# Canon RAW Codec 1.10.0 available for download



## sparda79 (Jun 21, 2012)

Supported OSes

- Windows 7 (including SP1) 32-bit version (64-bit version is not supported.) 
- Windows Vista (including SP1/SP2) 32-bit version (64-bit version is not supported.) 
- Windows XP SP3 32-bit version

http://www.usa.canon.com/nw3s/CanonUSA/DownloadContents/English/0200207203EN.htm


----------



## squarebox (Jun 21, 2012)

wow... not supporting 64-bit in this day an age, pretty means that this codec is useless.

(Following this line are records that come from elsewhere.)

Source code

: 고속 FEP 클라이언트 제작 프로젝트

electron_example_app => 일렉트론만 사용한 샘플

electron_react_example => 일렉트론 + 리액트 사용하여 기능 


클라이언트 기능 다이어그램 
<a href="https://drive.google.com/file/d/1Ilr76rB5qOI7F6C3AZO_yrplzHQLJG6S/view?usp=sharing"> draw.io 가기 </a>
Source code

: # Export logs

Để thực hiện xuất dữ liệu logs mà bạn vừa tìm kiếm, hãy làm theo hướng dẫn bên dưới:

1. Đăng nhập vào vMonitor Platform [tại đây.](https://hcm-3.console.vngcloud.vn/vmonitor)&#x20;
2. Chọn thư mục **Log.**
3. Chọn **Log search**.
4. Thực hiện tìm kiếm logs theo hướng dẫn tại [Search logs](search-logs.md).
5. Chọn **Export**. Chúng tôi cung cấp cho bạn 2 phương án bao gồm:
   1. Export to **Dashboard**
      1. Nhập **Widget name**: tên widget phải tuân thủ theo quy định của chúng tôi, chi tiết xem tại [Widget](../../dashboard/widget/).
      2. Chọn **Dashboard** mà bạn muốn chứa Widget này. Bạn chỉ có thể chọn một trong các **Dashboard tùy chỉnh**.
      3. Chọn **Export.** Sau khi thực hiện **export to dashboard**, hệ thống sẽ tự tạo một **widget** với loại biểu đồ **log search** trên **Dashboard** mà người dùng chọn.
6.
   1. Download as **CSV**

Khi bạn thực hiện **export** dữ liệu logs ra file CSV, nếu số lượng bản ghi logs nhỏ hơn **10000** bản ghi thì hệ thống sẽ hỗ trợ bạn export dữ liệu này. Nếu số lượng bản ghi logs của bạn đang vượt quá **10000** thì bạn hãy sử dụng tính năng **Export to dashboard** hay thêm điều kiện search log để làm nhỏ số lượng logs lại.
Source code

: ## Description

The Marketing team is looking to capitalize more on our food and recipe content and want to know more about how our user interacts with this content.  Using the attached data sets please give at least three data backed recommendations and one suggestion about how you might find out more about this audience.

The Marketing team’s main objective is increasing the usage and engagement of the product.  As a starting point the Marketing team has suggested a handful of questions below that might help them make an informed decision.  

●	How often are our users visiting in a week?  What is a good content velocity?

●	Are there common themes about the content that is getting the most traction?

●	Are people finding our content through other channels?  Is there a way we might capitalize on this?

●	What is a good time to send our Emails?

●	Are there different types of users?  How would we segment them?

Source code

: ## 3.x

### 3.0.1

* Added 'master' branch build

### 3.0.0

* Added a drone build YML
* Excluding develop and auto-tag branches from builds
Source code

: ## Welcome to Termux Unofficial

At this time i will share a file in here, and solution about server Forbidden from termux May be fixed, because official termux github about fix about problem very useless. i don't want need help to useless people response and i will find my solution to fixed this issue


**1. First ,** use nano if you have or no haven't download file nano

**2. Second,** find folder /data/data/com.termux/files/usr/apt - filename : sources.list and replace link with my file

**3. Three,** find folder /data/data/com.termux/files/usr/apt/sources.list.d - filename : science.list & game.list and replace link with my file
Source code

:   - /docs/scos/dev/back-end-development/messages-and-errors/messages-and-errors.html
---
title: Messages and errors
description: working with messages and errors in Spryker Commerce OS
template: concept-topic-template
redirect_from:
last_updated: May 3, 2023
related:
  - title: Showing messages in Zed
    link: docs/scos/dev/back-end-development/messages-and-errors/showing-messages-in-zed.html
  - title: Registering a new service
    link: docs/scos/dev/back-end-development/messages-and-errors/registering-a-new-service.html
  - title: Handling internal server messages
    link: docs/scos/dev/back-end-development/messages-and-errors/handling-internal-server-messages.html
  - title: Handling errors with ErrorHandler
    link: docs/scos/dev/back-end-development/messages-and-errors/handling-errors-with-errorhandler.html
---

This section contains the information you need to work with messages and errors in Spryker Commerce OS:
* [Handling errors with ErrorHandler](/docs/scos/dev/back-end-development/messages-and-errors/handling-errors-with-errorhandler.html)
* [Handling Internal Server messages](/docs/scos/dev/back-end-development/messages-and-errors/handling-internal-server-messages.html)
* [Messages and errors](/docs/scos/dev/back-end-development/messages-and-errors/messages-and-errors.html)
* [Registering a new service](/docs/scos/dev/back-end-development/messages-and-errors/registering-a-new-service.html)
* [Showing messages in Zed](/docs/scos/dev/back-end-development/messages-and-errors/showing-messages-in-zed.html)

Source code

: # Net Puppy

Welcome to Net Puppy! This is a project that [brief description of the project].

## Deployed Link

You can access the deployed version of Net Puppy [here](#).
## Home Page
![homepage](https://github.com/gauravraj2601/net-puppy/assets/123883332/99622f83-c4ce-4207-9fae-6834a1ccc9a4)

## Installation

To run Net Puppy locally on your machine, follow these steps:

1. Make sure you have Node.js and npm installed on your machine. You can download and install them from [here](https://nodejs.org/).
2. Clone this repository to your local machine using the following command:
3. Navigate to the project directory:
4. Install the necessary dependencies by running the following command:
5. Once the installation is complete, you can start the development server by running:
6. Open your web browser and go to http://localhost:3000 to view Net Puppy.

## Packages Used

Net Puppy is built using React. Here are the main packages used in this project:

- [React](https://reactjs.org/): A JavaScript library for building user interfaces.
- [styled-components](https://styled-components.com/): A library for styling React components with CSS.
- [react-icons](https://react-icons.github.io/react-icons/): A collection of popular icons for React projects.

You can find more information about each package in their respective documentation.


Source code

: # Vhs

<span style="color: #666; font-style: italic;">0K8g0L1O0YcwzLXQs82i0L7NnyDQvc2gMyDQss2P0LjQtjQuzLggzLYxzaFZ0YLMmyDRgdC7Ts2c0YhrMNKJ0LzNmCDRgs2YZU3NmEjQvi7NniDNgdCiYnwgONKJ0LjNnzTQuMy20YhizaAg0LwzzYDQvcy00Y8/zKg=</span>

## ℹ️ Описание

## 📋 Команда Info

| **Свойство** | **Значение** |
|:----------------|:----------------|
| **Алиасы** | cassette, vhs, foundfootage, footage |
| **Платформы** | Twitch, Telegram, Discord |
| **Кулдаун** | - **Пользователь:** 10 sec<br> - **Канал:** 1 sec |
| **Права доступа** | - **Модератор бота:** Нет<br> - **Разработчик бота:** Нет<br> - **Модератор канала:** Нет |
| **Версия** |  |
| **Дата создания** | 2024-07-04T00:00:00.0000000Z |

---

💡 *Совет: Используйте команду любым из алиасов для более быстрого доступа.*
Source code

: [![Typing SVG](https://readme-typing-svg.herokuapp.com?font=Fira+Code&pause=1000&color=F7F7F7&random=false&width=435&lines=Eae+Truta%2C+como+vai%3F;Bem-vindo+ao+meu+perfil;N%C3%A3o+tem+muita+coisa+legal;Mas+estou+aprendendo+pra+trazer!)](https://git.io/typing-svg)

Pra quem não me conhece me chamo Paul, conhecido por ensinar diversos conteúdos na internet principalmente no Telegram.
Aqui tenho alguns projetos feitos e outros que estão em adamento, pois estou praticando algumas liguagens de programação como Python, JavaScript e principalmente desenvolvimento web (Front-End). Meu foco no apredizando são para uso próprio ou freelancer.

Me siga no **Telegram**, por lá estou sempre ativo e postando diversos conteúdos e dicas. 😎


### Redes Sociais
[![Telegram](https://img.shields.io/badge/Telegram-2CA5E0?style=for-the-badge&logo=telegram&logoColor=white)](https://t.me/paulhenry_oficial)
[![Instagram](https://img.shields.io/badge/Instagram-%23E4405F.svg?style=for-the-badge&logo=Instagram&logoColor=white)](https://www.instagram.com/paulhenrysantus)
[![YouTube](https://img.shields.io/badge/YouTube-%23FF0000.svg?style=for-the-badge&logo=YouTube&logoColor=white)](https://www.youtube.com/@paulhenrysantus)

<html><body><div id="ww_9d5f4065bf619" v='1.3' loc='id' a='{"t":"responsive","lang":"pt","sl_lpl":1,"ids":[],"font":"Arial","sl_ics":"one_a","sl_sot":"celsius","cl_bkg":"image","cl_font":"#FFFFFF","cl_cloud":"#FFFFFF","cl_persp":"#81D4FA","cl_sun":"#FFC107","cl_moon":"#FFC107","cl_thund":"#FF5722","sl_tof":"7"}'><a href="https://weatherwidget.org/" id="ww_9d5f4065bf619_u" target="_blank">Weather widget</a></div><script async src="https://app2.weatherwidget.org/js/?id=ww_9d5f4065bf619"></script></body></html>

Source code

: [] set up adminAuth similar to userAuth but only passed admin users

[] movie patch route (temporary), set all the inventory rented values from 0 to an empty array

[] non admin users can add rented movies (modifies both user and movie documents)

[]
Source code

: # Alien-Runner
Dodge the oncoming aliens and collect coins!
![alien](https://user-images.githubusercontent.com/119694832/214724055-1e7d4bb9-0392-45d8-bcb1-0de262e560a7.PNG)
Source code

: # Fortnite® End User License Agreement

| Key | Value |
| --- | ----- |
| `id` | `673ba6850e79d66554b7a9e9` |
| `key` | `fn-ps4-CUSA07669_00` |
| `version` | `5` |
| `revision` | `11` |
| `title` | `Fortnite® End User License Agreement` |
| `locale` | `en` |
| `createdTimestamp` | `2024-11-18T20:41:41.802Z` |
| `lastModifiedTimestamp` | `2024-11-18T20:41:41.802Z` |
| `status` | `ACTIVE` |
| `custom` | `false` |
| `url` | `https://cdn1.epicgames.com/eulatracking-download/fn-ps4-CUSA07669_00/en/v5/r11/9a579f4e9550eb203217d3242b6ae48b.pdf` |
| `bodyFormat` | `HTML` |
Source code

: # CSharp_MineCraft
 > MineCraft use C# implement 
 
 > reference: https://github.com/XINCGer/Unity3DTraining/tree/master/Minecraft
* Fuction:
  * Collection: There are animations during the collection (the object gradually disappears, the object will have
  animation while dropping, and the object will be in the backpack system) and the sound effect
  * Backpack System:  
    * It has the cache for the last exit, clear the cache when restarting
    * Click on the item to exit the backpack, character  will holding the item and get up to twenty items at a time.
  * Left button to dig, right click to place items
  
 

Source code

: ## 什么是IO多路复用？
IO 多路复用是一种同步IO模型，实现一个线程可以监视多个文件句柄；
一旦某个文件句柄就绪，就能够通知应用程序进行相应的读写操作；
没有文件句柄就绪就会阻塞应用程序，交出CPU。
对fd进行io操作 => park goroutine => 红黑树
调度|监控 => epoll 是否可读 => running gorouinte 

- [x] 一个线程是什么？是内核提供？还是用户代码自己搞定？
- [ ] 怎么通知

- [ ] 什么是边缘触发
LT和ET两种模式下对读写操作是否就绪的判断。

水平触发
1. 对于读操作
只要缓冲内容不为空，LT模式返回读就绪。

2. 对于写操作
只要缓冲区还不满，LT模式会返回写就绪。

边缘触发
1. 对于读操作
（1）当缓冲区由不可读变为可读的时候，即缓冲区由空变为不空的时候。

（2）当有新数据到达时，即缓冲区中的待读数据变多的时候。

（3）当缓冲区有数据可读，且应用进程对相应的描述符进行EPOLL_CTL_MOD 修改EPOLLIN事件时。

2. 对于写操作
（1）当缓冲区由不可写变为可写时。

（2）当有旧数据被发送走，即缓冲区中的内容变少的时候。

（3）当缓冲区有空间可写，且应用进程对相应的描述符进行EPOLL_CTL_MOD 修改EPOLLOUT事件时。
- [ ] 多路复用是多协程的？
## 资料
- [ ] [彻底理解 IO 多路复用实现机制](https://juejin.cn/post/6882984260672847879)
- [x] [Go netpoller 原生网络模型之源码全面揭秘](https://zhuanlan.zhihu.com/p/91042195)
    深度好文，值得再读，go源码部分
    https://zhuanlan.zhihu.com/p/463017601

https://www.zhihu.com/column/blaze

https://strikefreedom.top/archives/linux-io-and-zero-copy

(Why do i get the feeling that this codec was probably developed in Japan)


----------



## Forceflow (Jun 21, 2012)

Yeah, I was really annoyed to see this as well. For crying out loud guys, 32Bit is supposed to be dead for years now but developers just can't get their sh*t together


----------



## sparda79 (Jun 21, 2012)

I was so exited when I see this codec availability... 
And it ended when I reach the 64-bit compatibility part... :'(


----------



## Mt Spokane Photography (Jun 21, 2012)

Canon has never supported 64 bit, but i had to check and see if they were finally moving into the 21st century. A very large number of photographers use 64 bit, and while they can use third party solutions, Canon needs to step up.


----------



## squarebox (Jun 22, 2012)

In my experience with Japanese software development, typically the level of quality is just years behind in terms of quality and technology used. (one of the many reasons me and many other foreigners end up leaving Japanese companies).


----------



## bkorcel (Jul 2, 2012)

Forget the Canon codec.

http://www.fastpictureviewer.com/codecs/

This has worked for me for years. It's not free but I'd rather pay someone for this than wait for 64 bit support from Canon.


----------



## squarebox (Jul 7, 2012)

which is funny cause it's actually hard to buy a 32-bit system nowadays...


----------



## Mt Spokane Photography (Jul 7, 2012)

Microsoft has a free codec for 64 bit windows machines (32 bit also), but they are slow to update it, so it does not have the 5D MK III. 
Unlike the Canon codec, it works for multiole model cameras.
http://www.microsoft.com/en-us/download/details.aspx?id=26829

The Microsoft Camera Codec Pack enables the viewing of a variety of device-specific file formats in Window Live Photo Gallery as well as other software that is based in Windows Imaging Codecs (WIC). 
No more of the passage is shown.